Objetivo
Inflammasomes are intracellular danger-sensing protein complexes that are important for host protection. They initiate inflammation by controlling the activity of the proinflammatory cytokine interleukin-1β (IL-1β). Unlike most other cytokines, IL-1β is produced and retained in the cytoplasm in an inactive pro-form. Inflammasome-dependent maturation of proIL-1β is mediated by the common component of all inflammasomes, the protease caspase-1. Caspase-1 also controls the secretion of IL-1β, but the mechanism and route of secretion are unknown.

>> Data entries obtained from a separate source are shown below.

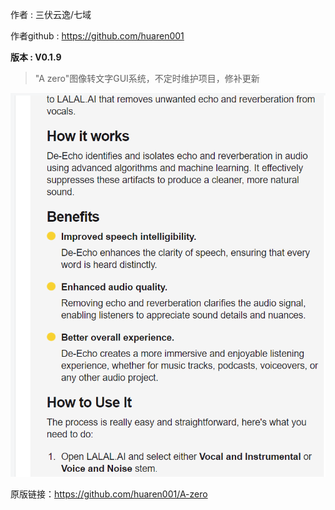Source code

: 作者            : 三伏云逸/七域


作者github : https://github.com/huaren001


**版本            : V0.1.9**

>"A zero"图像转文字GUI系统，不定时维护项目，修补更新

![image](https://github.com/huaren001/A-zero/blob/main/002902.png)

原版链接：https://github.com/huaren001/A-zero
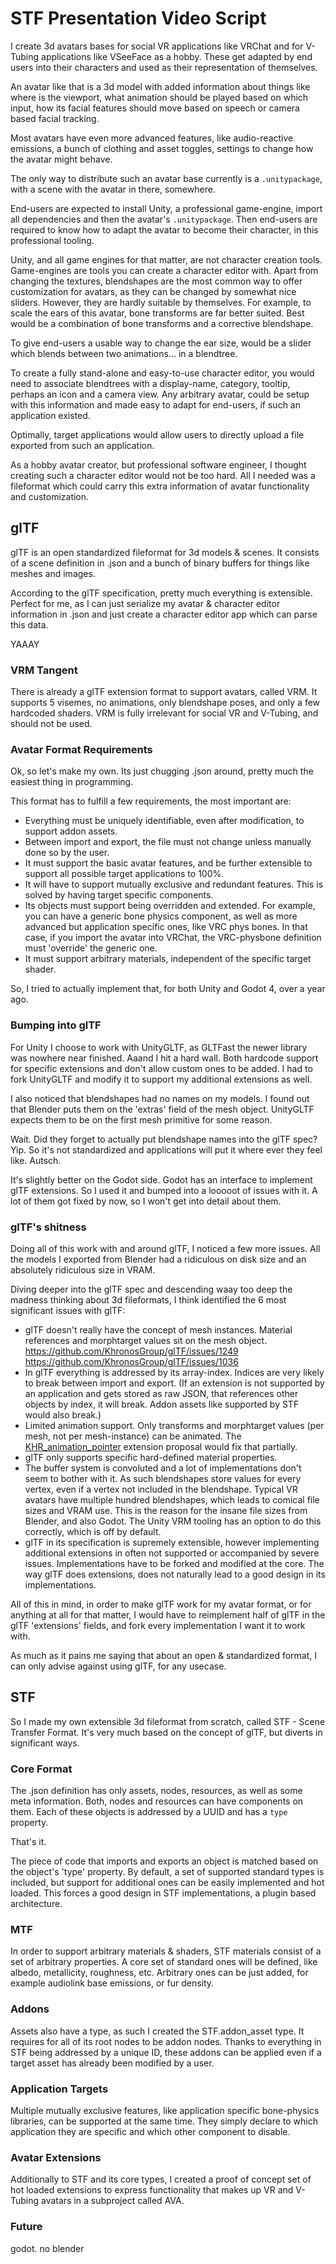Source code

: # STF Presentation Video Script
I create 3d avatars bases for social VR applications like VRChat and for V-Tubing applications like VSeeFace as a hobby. These get adapted by end users into their characters and used as their representation of themselves.

An avatar like that is a 3d model with added information about things like where is the viewport, what animation should be played based on which input, how its facial features should move based on speech or camera based facial tracking.

Most avatars have even more advanced features, like audio-reactive emissions, a bunch of clothing and asset toggles, settings to change how the avatar might behave.

The only way to distribute such an avatar base currently is a `.unitypackage`, with a scene with the avatar in there, somewhere.

End-users are expected to install Unity, a professional game-engine, import all dependencies and then the avatar's `.unitypackage`. Then end-users are required to know how to adapt the avatar to become their character, in this professional tooling.

Unity, and all game engines for that matter, are not character creation tools. Game-engines are tools you can create a character editor with.
Apart from changing the textures, blendshapes are the most common way to offer customization for avatars, as they can be changed by somewhat nice sliders. However, they are hardly suitable by themselves. For example, to scale the ears of this avatar, bone transforms are far better suited. Best would be a combination of bone transforms and a corrective blendshape.

To give end-users a usable way to change the ear size, would be a slider which blends between two animations... in a blendtree.

To create a fully stand-alone and easy-to-use character editor, you would need to associate blendtrees with a display-name, category, tooltip, perhaps an icon and a camera view.
Any arbitrary avatar, could be setup with this information and made easy to adapt for end-users, if such an application existed.

Optimally, target applications would allow users to directly upload a file exported from such an application.

As a hobby avatar creator, but professional software engineer, I thought creating such a character editor would not be too hard.
All I needed was a fileformat which could carry this extra information of avatar functionality and customization.

## glTF
glTF is an open standardized fileformat for 3d models & scenes. It consists of a scene definition in .json and a bunch of binary buffers for things like meshes and images.

According to the glTF specification, pretty much everything is extensible. Perfect for me, as I can just serialize my avatar & character editor information in .json and just create a character editor app which can parse this data.

YAAAY

### VRM Tangent
There is already a glTF extension format to support avatars, called VRM.
It supports 5 visemes, no animations, only blendshape poses, and only a few hardcoded shaders.
VRM is fully irrelevant for social VR and V-Tubing, and should not be used.

### Avatar Format Requirements
Ok, so let's make my own. Its just chugging .json around, pretty much the easiest thing in programming.

This format has to fulfill a few requirements, the most important are:
* Everything must be uniquely identifiable, even after modification, to support addon assets.
* Between import and export, the file must not change unless manually done so by the user.
* It must support the basic avatar features, and be further extensible to support all possible target applications to 100%.
* It will have to support mutually exclusive and redundant features. This is solved by having target specific components.
* Its objects must support being overridden and extended.
	For example, you can have a generic bone physics component, as well as more advanced but application specific ones, like VRC phys bones.
	In that case, if you import the avatar into VRChat, the VRC-physbone definition must 'override' the generic one.
* It must support arbitrary materials, independent of the specific target shader.

So, I tried to actually implement that, for both Unity and Godot 4, over a year ago.

### Bumping into glTF
For Unity I choose to work with UnityGLTF, as GLTFast the newer library was nowhere near finished.
Aaand I hit a hard wall. Both hardcode support for specific extensions and don't allow custom ones to be added.
I had to fork UnityGLTF and modify it to support my additional extensions as well.

I also noticed that blendshapes had no names on my models. I found out that Blender puts them on the 'extras' field of the mesh object. UnityGLTF expects them to be on the first mesh primitive for some reason.

Wait. Did they forget to actually put blendshape names into the glTF spec?
Yip. So it's not standardized and applications will put it where ever they feel like. Autsch.

It's slightly better on the Godot side. Godot has an interface to implement glTF extensions. So I used it and bumped into a looooot of issues with it. A lot of them got fixed by now, so I won't get into detail about them.

### glTF's shitness
Doing all of this work with and around glTF, I noticed a few more issues.
All the models I exported from Blender had a ridiculous on disk size and an absolutely ridiculous size in VRAM.

Diving deeper into the glTF spec and descending waay too deep the madness thinking about 3d fileformats, I think identified the 6 most significant issues with glTF:
- glTF doesn't really have the concept of mesh instances. Material references and morphtarget values sit on the mesh object.
  https://github.com/KhronosGroup/glTF/issues/1249
  https://github.com/KhronosGroup/glTF/issues/1036
- In glTF everything is addressed by its array-index. Indices are very likely to break between import and export. (If an extension is not supported by an application and gets stored as raw JSON, that references other objects by index, it will break. Addon assets like supported by STF would also break.)
- Limited animation support. Only transforms and morphtarget values (per mesh, not per mesh-instance) can be animated.
  The [KHR_animation_pointer](https://github.com/KhronosGroup/glTF/pull/2147) extension proposal would fix that partially.
- glTF only supports specific hard-defined material properties.
- The buffer system is convoluted and a lot of implementations don't seem to bother with it. As such blendshapes store values for every vertex, even if a vertex not included in the blendshape. Typical VR avatars have multiple hundred blendshapes, which leads to comical file sizes and VRAM use. This is the reason for the insane file sizes from Blender, and also Godot. The Unity VRM tooling has an option to do this correctly, which is off by default.
- glTF in its specification is supremely extensible, however implementing additional extensions in often not supported or accompanied by severe issues. Implementations have to be forked and modified at the core. The way glTF does extensions, does not naturally lead to a good design in its implementations.


All of this in mind, in order to make glTF work for my avatar format, or for anything at all for that matter, I would have to reimplement half of glTF in the glTF 'extensions' fields, and fork every implementation I want it to work with.

As much as it pains me saying that about an open & standardized format, I can only advise against using glTF, for any usecase.

## STF
So I made my own extensible 3d fileformat from scratch, called STF - Scene Transfer Format. It's very much based on the concept of glTF, but diverts in significant ways.

### Core Format
The .json definition has only assets, nodes, resources, as well as some meta information.
Both, nodes and resources can have components on them.
Each of these objects is addressed by a UUID and has a `type` property.

That's it.

The piece of code that imports and exports an object is matched based on the object's 'type' property.
By default, a set of supported standard types is included, but support for additional ones can be easily implemented and hot loaded.
This forces a good design in STF implementations, a plugin based architecture.

### MTF
In order to support arbitrary materials & shaders, STF materials consist of a set of arbitrary properties. A core set of standard ones will be defined, like albedo, metallicity, roughness, etc.
Arbitrary ones can be just added, for example audiolink base emissions, or fur density.

### Addons
Assets also have a type, as such I created the STF.addon_asset type. It requires for all of its root nodes to be addon nodes. Thanks to everything in STF being addressed by a unique ID, these addons can be applied even if a target asset has already been modified by a user.

### Application Targets
Multiple mutually exclusive features, like application specific bone-physics libraries, can be supported at the same time. They simply declare to which application they are specific and which other component to disable.

### Avatar Extensions
Additionally to STF and its core types, I created a proof of concept set of hot loaded extensions to express functionality that makes up VR and V-Tubing avatars in a subproject called AVA.

### Future

godot.
no blender


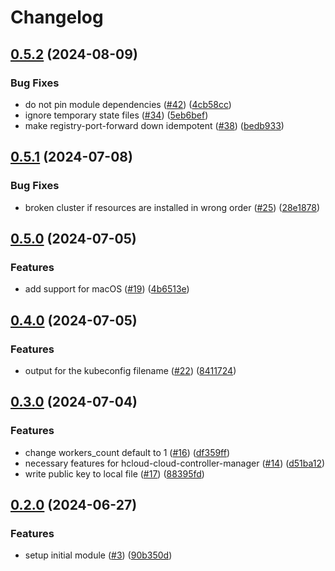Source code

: # Changelog

## [0.5.2](https://github.com/hetznercloud/kubernetes-dev-env/compare/v0.5.1...v0.5.2) (2024-08-09)


### Bug Fixes

* do not pin module dependencies ([#42](https://github.com/hetznercloud/kubernetes-dev-env/issues/42)) ([4cb58cc](https://github.com/hetznercloud/kubernetes-dev-env/commit/4cb58ccb71fefc6a85d21563b5165c580a3509d4))
* ignore temporary state files ([#34](https://github.com/hetznercloud/kubernetes-dev-env/issues/34)) ([5eb6bef](https://github.com/hetznercloud/kubernetes-dev-env/commit/5eb6bef5c53b5ea53f94f00b82f080b1278792ec))
* make registry-port-forward down idempotent ([#38](https://github.com/hetznercloud/kubernetes-dev-env/issues/38)) ([bedb933](https://github.com/hetznercloud/kubernetes-dev-env/commit/bedb933cae34cb87187b09c821d3fb512e8c38f0))

## [0.5.1](https://github.com/hetznercloud/kubernetes-dev-env/compare/v0.5.0...v0.5.1) (2024-07-08)


### Bug Fixes

* broken cluster if resources are installed in wrong order ([#25](https://github.com/hetznercloud/kubernetes-dev-env/issues/25)) ([28e1878](https://github.com/hetznercloud/kubernetes-dev-env/commit/28e1878afb389e33d474d8596935f522334e3c70))

## [0.5.0](https://github.com/hetznercloud/kubernetes-dev-env/compare/v0.4.0...v0.5.0) (2024-07-05)


### Features

* add support for macOS ([#19](https://github.com/hetznercloud/kubernetes-dev-env/issues/19)) ([4b6513e](https://github.com/hetznercloud/kubernetes-dev-env/commit/4b6513e76cb0d9757e96a24bff73ec04edde2c63))

## [0.4.0](https://github.com/hetznercloud/kubernetes-dev-env/compare/v0.3.0...v0.4.0) (2024-07-05)


### Features

* output for the kubeconfig filename ([#22](https://github.com/hetznercloud/kubernetes-dev-env/issues/22)) ([8411724](https://github.com/hetznercloud/kubernetes-dev-env/commit/841172497191c1613393fad1ca2c21849f6ec1df))

## [0.3.0](https://github.com/hetznercloud/kubernetes-dev-env/compare/v0.2.0...v0.3.0) (2024-07-04)


### Features

* change workers_count default to 1 ([#16](https://github.com/hetznercloud/kubernetes-dev-env/issues/16)) ([df359ff](https://github.com/hetznercloud/kubernetes-dev-env/commit/df359ff7ba3a0190e5e7507eae0ccf10efab3122))
* necessary features for hcloud-cloud-controller-manager ([#14](https://github.com/hetznercloud/kubernetes-dev-env/issues/14)) ([d51ba12](https://github.com/hetznercloud/kubernetes-dev-env/commit/d51ba126d917bb752d6e446ee8039f6404a8f3a7))
* write public key to local file  ([#17](https://github.com/hetznercloud/kubernetes-dev-env/issues/17)) ([88395fd](https://github.com/hetznercloud/kubernetes-dev-env/commit/88395fdd559bc7185a8594fb3c8fbce265472c6c))

## [0.2.0](https://github.com/hetznercloud/kubernetes-dev-env/compare/v0.1.0...v0.2.0) (2024-06-27)


### Features

* setup initial module ([#3](https://github.com/hetznercloud/kubernetes-dev-env/issues/3)) ([90b350d](https://github.com/hetznercloud/kubernetes-dev-env/commit/90b350d748048ecb99b28fe43af618c9f847ceb1))
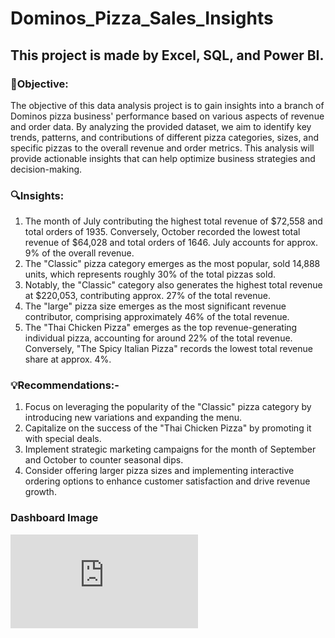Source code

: # Dominos_Pizza_Sales_Insights
## This project is made by Excel, SQL, and Power BI.
### 🎯Objective:
The objective of this data analysis project is to gain insights into a branch of Dominos pizza business' performance based on various aspects of revenue and order data. By analyzing the provided dataset, we aim to identify key trends, patterns, and contributions of different pizza categories, sizes, and specific pizzas to the overall revenue and order metrics. This analysis will provide actionable insights that can help optimize business strategies and decision-making.

### 🔍Insights:
1. The month of July contributing the highest total revenue of $72,558 and total orders of 1935. Conversely, October recorded the lowest total revenue of $64,028 and total orders of 1646. July accounts for approx. 9% of the overall revenue.
2. The "Classic" pizza category emerges as the most popular, sold 14,888 units, which represents roughly 30% of the total pizzas sold.
3. Notably, the "Classic" category also generates the highest total revenue at $220,053, contributing approx. 27% of the total revenue.
4. The "large" pizza size emerges as the most significant revenue contributor, comprising approximately 46% of the total revenue.
5. The "Thai Chicken Pizza" emerges as the top revenue-generating individual pizza, accounting for around 22% of the total revenue. Conversely, "The Spicy Italian Pizza" records the lowest total revenue share at approx. 4%. 

### 💡Recommendations:-
1. Focus on leveraging the popularity of the "Classic" pizza category by introducing new variations and expanding the menu. 
2. Capitalize on the success of the "Thai Chicken Pizza" by promoting it with special deals. 
3. Implement strategic marketing campaigns for the month of September and October to counter seasonal dips. 
4. Consider offering larger pizza sizes and implementing interactive ordering options to enhance customer satisfaction and drive revenue growth.

### Dashboard Image
![Screenshot (5)](https://github.com/Yash757575/Dominos_Pizza_Sales_Insights/blob/b04ebf59979094b7604be2784d6e6c32663a7788/Dominos_pizza_sales_report.pdf)
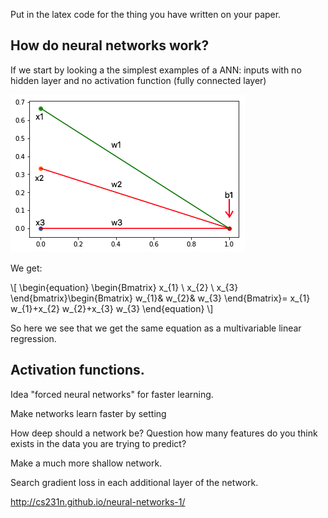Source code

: 
Put in the latex code for the thing you have written on your paper.


## How do neural networks work?
If we start by looking a the simplest examples of a ANN: inputs with no hidden layer and no activation function (fully connected layer)

![neuralregression](neuralregression.png)

We get:

\\[ \begin{equation}
\begin{Bmatrix}
x_{1} \\
x_{2} \\
x_{3}
\end{bmatrix}\begin{Bmatrix}
w_{1}& w_{2}& w_{3}
\end{Bmatrix}=
x_{1} w_{1}+x_{2} w_{2}+x_{3} w_{3}
\end{equation} \\]

So here we see that we get the same equation as a multivariable linear regression.









## Activation functions.













Idea "forced neural networks" for faster learning.

Make networks learn faster by setting



How deep should a network be?
Question how many features do you think exists in the data you are trying to predict?









Make a much more shallow network.

Search gradient loss in each additional layer of the network.


http://cs231n.github.io/neural-networks-1/
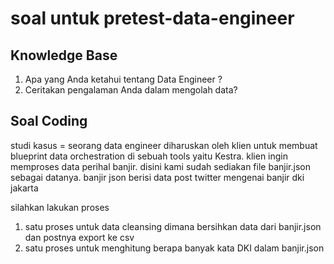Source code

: # soal untuk pretest-data-engineer

## Knowledge Base
1. Apa yang Anda ketahui tentang Data Engineer ?
2. Ceritakan pengalaman Anda dalam mengolah data?

## Soal Coding
studi kasus = 
seorang data engineer diharuskan oleh klien untuk membuat
blueprint data orchestration di sebuah tools yaitu Kestra.
klien ingin memproses data perihal banjir.
disini kami sudah sediakan file banjir.json sebagai datanya.
banjir json berisi data post twitter mengenai banjir dki jakarta

silahkan lakukan proses
1. satu proses untuk data cleansing dimana bersihkan data dari banjir.json dan postnya export ke csv
2. satu proses untuk menghitung berapa banyak kata DKI dalam banjir.json
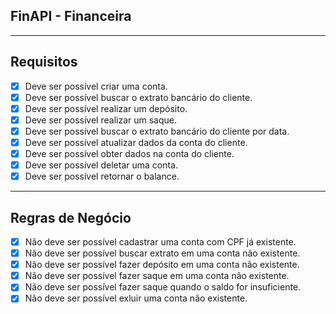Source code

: ## FinAPI - Financeira
---
## Requisitos
- [x] Deve ser possível criar uma conta. 
- [x] Deve ser possível buscar o extrato bancário do cliente.
- [x] Deve ser possível realizar um depósito.
- [x] Deve ser possível realizar um saque.
- [x] Deve ser possível buscar o extrato bancário do cliente por data.
- [x] Deve ser possível atualizar dados da conta do cliente.
- [x] Deve ser possível obter dados na conta do cliente.
- [x] Deve ser possível deletar uma conta.
- [x] Deve ser possível retornar o balance.
---
## Regras de Negócio
- [x] Não deve ser possível cadastrar uma conta com CPF já existente.
- [x] Não deve ser possível buscar extrato em uma conta não existente.
- [x] Não deve ser possível fazer depósito em uma conta não existente.
- [x] Não deve ser possível fazer saque em uma conta não existente.
- [x] Não deve ser possível fazer saque quando o saldo for insuficiente.
- [x] Não deve ser possível exluir uma conta não existente.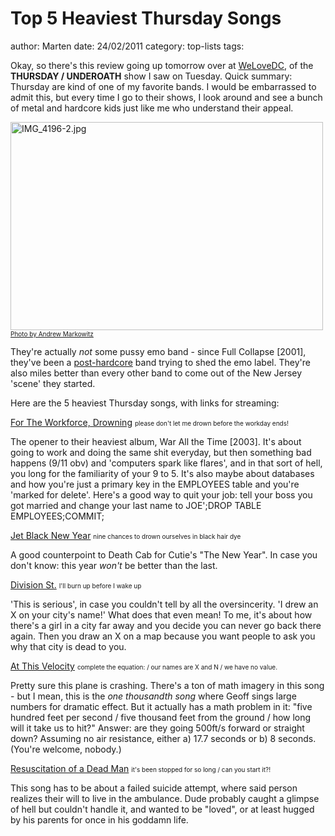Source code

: # Top 5 Heaviest Thursday Songs
author: Marten
date: 24/02/2011
category: top-lists
tags: 

Okay, so there's this review going up tomorrow over at [WeLoveDC](http://www.welovedc.com), of the **THURSDAY / UNDEROATH** show I saw on Tuesday. Quick summary: Thursday are kind of one of my favorite bands. I would be embarrassed to admit this, but every time I go to their shows, I look around and see a bunch of metal and hardcore kids just like me who understand their appeal.

<a href="http://www.flickr.com/photos/amphotography21/5473005819/" title="IMG_4196-2.jpg by boomchikaboom, on Flickr"><img src="http://farm6.static.flickr.com/5172/5473005819_95ef241014.jpg" width="500" height="333" alt="IMG_4196-2.jpg" /></a>
<span style="font-size:10px;"><a href="http://www.flickr.com/photos/amphotography21/sets/72157626126733154/">Photo by Andrew Markowitz</a></span>

They're actually _not_ some pussy emo band - since Full Collapse [2001], they've been a [post-hardcore](http://en.wikipedia.org/wiki/Post-hardcore) band trying to shed the emo label. They're also miles better than every other band to come out of the New Jersey 'scene' they started.

Here are the 5 heaviest Thursday songs, with links for streaming:

[For The Workforce, Drowning](../static/mp3/01-thursday-for-the-workforce-drowning.mp3)
<span style="font-size:10px;" class="alignright">please don't let me drown before the workday ends!</span>

The opener to their heaviest album, War All the Time [2003]. It's about going to work and doing the same shit everyday, but then something bad happens (9/11 obv) and 'computers spark like flares', and in that sort of hell, you long for the familiarity of your 9 to 5. It's also maybe about databases and how you're just a primary key in the EMPLOYEES table and you're 'marked for delete'. Here's a good way to quit your job: tell your boss you got married and change your last name to JOE';DROP TABLE EMPLOYEES;COMMIT;

<!--more-->

[Jet Black New Year](../static/mp3/02-thursday-jet-black-new-year.mp3)
<span style="font-size:10px;" class="alignright">nine chances to drown ourselves in black hair dye</span>

A good counterpoint to Death Cab for Cutie's "The New Year". In case you don't know: this year _won't_ be better than the last.

[Division St.](../static/mp3/03-thursday-division-st..mp3)
<span style="font-size:10px;" class="alignright">I'll burn up before I wake up</span>

'This is serious', in case you couldn't tell by all the oversincerity. 'I drew an X on your city's name!' What does that even mean! To me, it's about how there's a girl in a city far away and you decide you can never go back there again. Then you draw an X on a map because you want people to ask you why that city is dead to you.

[At This Velocity](../static/mp3/04-thursday-at-this-velocity.mp3)
<span style="font-size:10px;" class="alignright">complete the equation: / our names are X and N / we have no value.</span>

Pretty sure this plane is crashing. There's a ton of math imagery in this song - but I mean, this is the _one thousandth song_ where Geoff sings large numbers for dramatic effect.  But it actually has a math problem in it: "five hundred feet per second / five thousand feet from the ground / how long will it take us to hit?" Answer: are they going 500ft/s forward or straight down? Assuming no air resistance, either a) 17.7 seconds or b) 8 seconds. (You're welcome, nobody.)

[Resuscitation of a Dead Man](../static/mp3/05-thursday-resuscitation-of-a-dead-man.mp3)
<span style="font-size:10px;" class="alignright">it's been stopped for so long / can you start it?!</span>

This song has to be about a failed suicide attempt, where said person realizes their will to live in the ambulance. Dude probably caught a glimpse of hell but couldn't handle it, and wanted to be "loved", or at least hugged by his parents for once in his goddamn life.
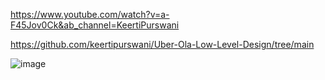 https://www.youtube.com/watch?v=a-F45Jov0Ck&ab_channel=KeertiPurswani

https://github.com/keertipurswani/Uber-Ola-Low-Level-Design/tree/main

![image](https://github.com/user-attachments/assets/d389ae34-e824-4426-97c7-73ab113d3c9e)
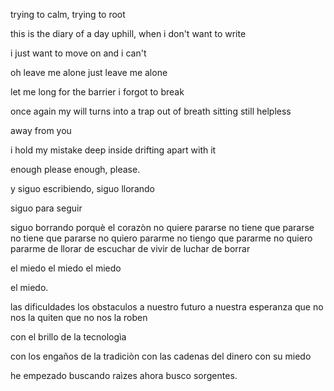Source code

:
trying to calm, trying to root

this is the diary of a day uphill, when i don't want to write

i just want to move on
and i can't

oh leave me alone
just leave me alone

let me long for the barrier i forgot to break

once again my will turns into a trap
out of breath sitting still helpless

away from you

i hold my mistake deep inside
drifting apart with it


enough please
enough, please.


y siguo escribiendo, siguo llorando

siguo para seguir



siguo borrando
porquè el corazòn no quiere pararse
no tiene que pararse
no tiene que pararse
no quiero pararme
no tiengo que pararme
no quiero pararme
de llorar
de escuchar
de vivir
de luchar
de borrar


el miedo
el miedo
el miedo


el miedo.

las dificuldades
los obstaculos
a nuestro futuro
a nuestra esperanza
que no nos la quiten
que no nos la roben

con el brillo de la tecnologìa

con los engaños de la tradiciòn
con las cadenas del dinero
con su miedo

he empezado buscando raìzes
ahora busco sorgentes.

We have recently demonstrated that the ability of caspase-1 to control IL-1β secretion is not dependent on its protease activity, but rather on a scaffold or adapter function of caspase-1. Furthermore, we and others could show that caspase-1 can control the secretion of non-substrates like IL-1α. These insights provide us with new and potentially revealing means to investigate the downstream effector functions of caspase-1, including the route and mechanism of IL-1 secretion. We will develop new tools to study the process of IL-1 secretion by microscopy and the novel mode-of-action of caspase-1 through the generation of transgenic models.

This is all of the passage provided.